Pdcd4 expression in intraductal papillary mucinous neoplasm of the pancreas: its association with tumor progression and proliferation

Abstract

Intraductal papillary mucinous neoplasm is characterized by cystically dilated main and/or branch pancreatic duct with mucus. According to the degree of atypia, intraductal papillary mucinous neoplasm is classified into 3 groups: adenoma, borderline, and carcinoma. Furthermore, intraductal papillary mucinous neoplasm is considered to progress through an adenoma-carcinoma sequence like colorectal carcinoma. Programmed cell death 4 is a recently identified tumor suppressor that was found to inhibit translation. Programmed cell death 4 has been reported to inhibit tumorigenesis, tumor progression, proliferation, invasion, and metastasis in several human malignancies. We examined 108 cases of intraductal papillary mucinous neoplasm by immunohistochemistry and revealed that programmed cell death 4 expression was recognized in both the nucleus and cytoplasm in intraductal papillary mucinous neoplasm. The positive rate of programmed cell death 4 was 79%, 43%, and 10% in adenoma, borderline, and carcinoma, respectively. The positive rate of programmed cell death 4 decreased from adenoma to carcinoma (P < .0001, both adenoma versus borderline and borderline versus carcinoma), indicating that programmed cell death 4 might inhibit tumor progression in intraductal papillary mucinous neoplasm.
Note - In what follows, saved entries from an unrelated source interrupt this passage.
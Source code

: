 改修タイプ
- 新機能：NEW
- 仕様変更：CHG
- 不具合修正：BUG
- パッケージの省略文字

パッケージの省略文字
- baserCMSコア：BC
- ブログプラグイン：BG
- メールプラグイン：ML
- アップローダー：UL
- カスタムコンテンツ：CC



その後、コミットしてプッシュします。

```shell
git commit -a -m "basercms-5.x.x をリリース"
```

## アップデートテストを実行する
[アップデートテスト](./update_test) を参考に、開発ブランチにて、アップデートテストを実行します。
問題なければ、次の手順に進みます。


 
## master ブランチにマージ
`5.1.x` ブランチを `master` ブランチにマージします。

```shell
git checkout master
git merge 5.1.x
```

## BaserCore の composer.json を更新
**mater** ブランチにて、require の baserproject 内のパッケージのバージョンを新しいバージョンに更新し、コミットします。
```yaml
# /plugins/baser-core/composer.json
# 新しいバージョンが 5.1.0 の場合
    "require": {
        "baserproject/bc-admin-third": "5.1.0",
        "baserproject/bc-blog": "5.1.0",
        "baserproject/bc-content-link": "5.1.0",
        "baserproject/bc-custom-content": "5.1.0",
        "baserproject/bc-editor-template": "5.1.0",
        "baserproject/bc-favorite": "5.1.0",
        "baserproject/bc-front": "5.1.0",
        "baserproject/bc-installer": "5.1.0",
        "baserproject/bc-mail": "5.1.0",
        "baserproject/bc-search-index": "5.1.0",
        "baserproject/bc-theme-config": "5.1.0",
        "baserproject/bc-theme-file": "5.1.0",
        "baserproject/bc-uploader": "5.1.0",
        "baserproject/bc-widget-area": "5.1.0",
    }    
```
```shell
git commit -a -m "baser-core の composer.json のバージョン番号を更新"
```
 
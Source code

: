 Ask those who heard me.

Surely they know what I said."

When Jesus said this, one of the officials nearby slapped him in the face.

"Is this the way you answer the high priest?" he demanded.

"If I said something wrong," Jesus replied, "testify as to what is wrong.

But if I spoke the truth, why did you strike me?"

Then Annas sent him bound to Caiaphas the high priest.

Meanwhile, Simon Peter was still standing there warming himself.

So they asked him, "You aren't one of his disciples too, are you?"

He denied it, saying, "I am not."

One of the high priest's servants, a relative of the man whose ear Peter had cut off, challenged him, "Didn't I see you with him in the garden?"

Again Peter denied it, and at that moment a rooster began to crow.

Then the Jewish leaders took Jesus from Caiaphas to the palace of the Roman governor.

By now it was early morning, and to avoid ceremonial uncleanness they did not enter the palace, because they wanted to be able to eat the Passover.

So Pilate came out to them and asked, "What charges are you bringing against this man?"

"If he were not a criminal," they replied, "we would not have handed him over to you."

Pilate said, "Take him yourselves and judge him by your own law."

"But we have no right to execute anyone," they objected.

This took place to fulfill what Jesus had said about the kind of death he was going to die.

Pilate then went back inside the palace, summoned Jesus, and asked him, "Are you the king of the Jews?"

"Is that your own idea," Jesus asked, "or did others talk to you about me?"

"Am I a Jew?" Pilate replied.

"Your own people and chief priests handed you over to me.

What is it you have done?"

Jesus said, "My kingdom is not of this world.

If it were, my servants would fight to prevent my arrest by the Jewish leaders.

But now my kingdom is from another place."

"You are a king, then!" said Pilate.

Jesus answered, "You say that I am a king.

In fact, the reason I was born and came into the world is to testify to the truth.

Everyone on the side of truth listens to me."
Programmed cell death 4 expression had a strong relationship with p21 expression (P < .0001) and an inverse correlation with Ki-67 labeling index (r = -0.6255, P < .0001). Thus, programmed cell death 4 might inhibit the proliferation of intraductal papillary mucinous neoplasm; and its inhibition might partly result from cell cycle arrest caused by the up-regulation of p21. In conclusion, programmed cell death 4 may inhibit tumor progression in intraductal papillary mucinous neoplasm; and the loss of programmed cell death 4 expression is representative of the malignant potential of intraductal papillary mucinous neoplasm including the proliferative activity. Therefore, programmed cell death 4 can be an important biomarker for intraductal papillary mucinous neoplasm.